[Available data Boundary: Start]
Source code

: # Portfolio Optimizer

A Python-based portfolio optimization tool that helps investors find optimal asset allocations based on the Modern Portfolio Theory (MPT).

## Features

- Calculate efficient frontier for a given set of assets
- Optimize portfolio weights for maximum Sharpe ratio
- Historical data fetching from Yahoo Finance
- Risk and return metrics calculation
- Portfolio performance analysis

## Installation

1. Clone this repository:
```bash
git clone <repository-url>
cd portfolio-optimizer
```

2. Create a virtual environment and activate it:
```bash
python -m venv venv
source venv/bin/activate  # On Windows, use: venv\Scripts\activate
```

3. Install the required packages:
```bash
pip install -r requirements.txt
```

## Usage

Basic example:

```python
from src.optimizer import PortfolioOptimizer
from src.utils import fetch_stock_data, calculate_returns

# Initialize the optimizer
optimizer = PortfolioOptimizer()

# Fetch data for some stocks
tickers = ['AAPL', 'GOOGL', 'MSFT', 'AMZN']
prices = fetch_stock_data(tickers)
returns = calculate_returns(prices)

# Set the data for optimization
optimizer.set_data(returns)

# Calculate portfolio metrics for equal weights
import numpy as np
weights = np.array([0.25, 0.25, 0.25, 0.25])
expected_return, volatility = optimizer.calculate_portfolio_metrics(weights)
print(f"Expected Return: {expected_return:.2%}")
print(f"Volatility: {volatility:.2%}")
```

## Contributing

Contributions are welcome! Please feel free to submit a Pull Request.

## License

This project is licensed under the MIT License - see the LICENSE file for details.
[Available data Boundary: End]
[Available data Boundary: Start]
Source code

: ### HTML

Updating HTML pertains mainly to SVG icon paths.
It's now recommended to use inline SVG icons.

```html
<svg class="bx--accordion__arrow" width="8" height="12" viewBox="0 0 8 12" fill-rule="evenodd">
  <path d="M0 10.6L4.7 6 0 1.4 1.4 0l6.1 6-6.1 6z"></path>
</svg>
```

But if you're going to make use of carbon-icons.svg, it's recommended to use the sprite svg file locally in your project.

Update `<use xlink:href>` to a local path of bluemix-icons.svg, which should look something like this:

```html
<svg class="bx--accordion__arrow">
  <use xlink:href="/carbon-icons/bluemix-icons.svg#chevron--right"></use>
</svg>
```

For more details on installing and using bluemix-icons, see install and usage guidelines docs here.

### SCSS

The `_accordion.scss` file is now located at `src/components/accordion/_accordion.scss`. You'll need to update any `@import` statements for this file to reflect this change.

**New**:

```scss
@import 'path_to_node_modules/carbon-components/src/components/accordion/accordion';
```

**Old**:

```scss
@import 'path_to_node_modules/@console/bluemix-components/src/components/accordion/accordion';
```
[Available data Boundary: End]
→ Problem to solve
Where a line above contains the word "volatility", copy that line.

→ Result of the exercise
expected_return, volatility = optimizer.calculate_portfolio_metrics(weights)
print(f"Volatility: {volatility:.2%}")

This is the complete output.